A personalized Virtual Reality (VR) experience can provide profound means of knowledge transfer. Essentially, VR allows a user to take their own path through a contextualized knowledge-base in a realistic (or non-realistic), natural (or virtual), interactive way. Additionally, the virtual surroundings evoke psychological and physical reactions, that potentially have deeper impact than other forms of media.

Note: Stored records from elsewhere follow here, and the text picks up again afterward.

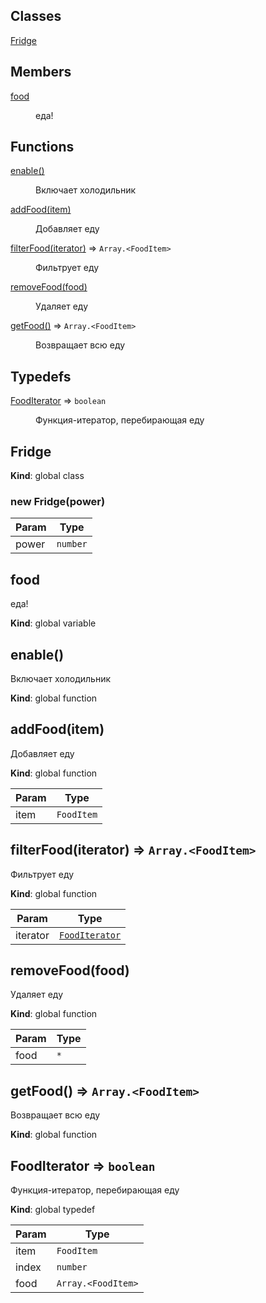 ## Classes

<dl>
<dt><a href="#Fridge">Fridge</a></dt>
<dd></dd>
</dl>

## Members

<dl>
<dt><a href="#food">food</a></dt>
<dd><p>еда!</p>
</dd>
</dl>

## Functions

<dl>
<dt><a href="#enable">enable()</a></dt>
<dd><p>Включает холодильник</p>
</dd>
<dt><a href="#addFood">addFood(item)</a></dt>
<dd><p>Добавляет еду</p>
</dd>
<dt><a href="#filterFood">filterFood(iterator)</a> ⇒ <code>Array.&lt;FoodItem&gt;</code></dt>
<dd><p>Фильтрует еду</p>
</dd>
<dt><a href="#removeFood">removeFood(food)</a></dt>
<dd><p>Удаляет еду</p>
</dd>
<dt><a href="#getFood">getFood()</a> ⇒ <code>Array.&lt;FoodItem&gt;</code></dt>
<dd><p>Возвращает всю еду</p>
</dd>
</dl>

## Typedefs

<dl>
<dt><a href="#FoodIterator">FoodIterator</a> ⇒ <code>boolean</code></dt>
<dd><p>Функция-итератор, перебирающая еду</p>
</dd>
</dl>

<a name="Fridge"></a>

## Fridge
**Kind**: global class  
<a name="new_Fridge_new"></a>

### new Fridge(power)

| Param | Type |
| --- | --- |
| power | <code>number</code> | 

<a name="food"></a>

## food
еда!

**Kind**: global variable  
<a name="enable"></a>

## enable()
Включает холодильник

**Kind**: global function  
<a name="addFood"></a>

## addFood(item)
Добавляет еду

**Kind**: global function  

| Param | Type |
| --- | --- |
| item | <code>FoodItem</code> | 

<a name="filterFood"></a>

## filterFood(iterator) ⇒ <code>Array.&lt;FoodItem&gt;</code>
Фильтрует еду

**Kind**: global function  

| Param | Type |
| --- | --- |
| iterator | <code>[FoodIterator](#FoodIterator)</code> | 

<a name="removeFood"></a>

## removeFood(food)
Удаляет еду

**Kind**: global function  

| Param | Type |
| --- | --- |
| food | <code>\*</code> | 

<a name="getFood"></a>

## getFood() ⇒ <code>Array.&lt;FoodItem&gt;</code>
Возвращает всю еду

**Kind**: global function  
<a name="FoodIterator"></a>

## FoodIterator ⇒ <code>boolean</code>
Функция-итератор, перебирающая еду

**Kind**: global typedef  

| Param | Type |
| --- | --- |
| item | <code>FoodItem</code> | 
| index | <code>number</code> | 
| food | <code>Array.&lt;FoodItem&gt;</code> |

Evaluating the illusive impact of a personal experience is difficult. Several metrics have been created to evaluate various virtual experiences, including the Presence Questionnaire and the Immersive Tendency Questionnaire. These types of surveys have focused on a fairly structured or guided experience in a typical desktop environment. As we move further into the 21st century, the personalized VR experience has become more persuasive and open though self-guided or UI guided experiences. 1.1

The use of VR and digital media seem to have created a “new realm of interaction” [2] (p.132) in the 21st century. Even though, there are a variety of concerns from too much screen time to logistical lack of devices or non-functioning issues [3-5], a deeper understanding of why and how to integrate VR into pedagogical practices is needed. A growing number of educators are interested in the “interaction age” in which students and teachers shift their expectations to adapt to the changing job market [2]. These concerns drive the need to explore 21st century learning in education, especially as it links to VR.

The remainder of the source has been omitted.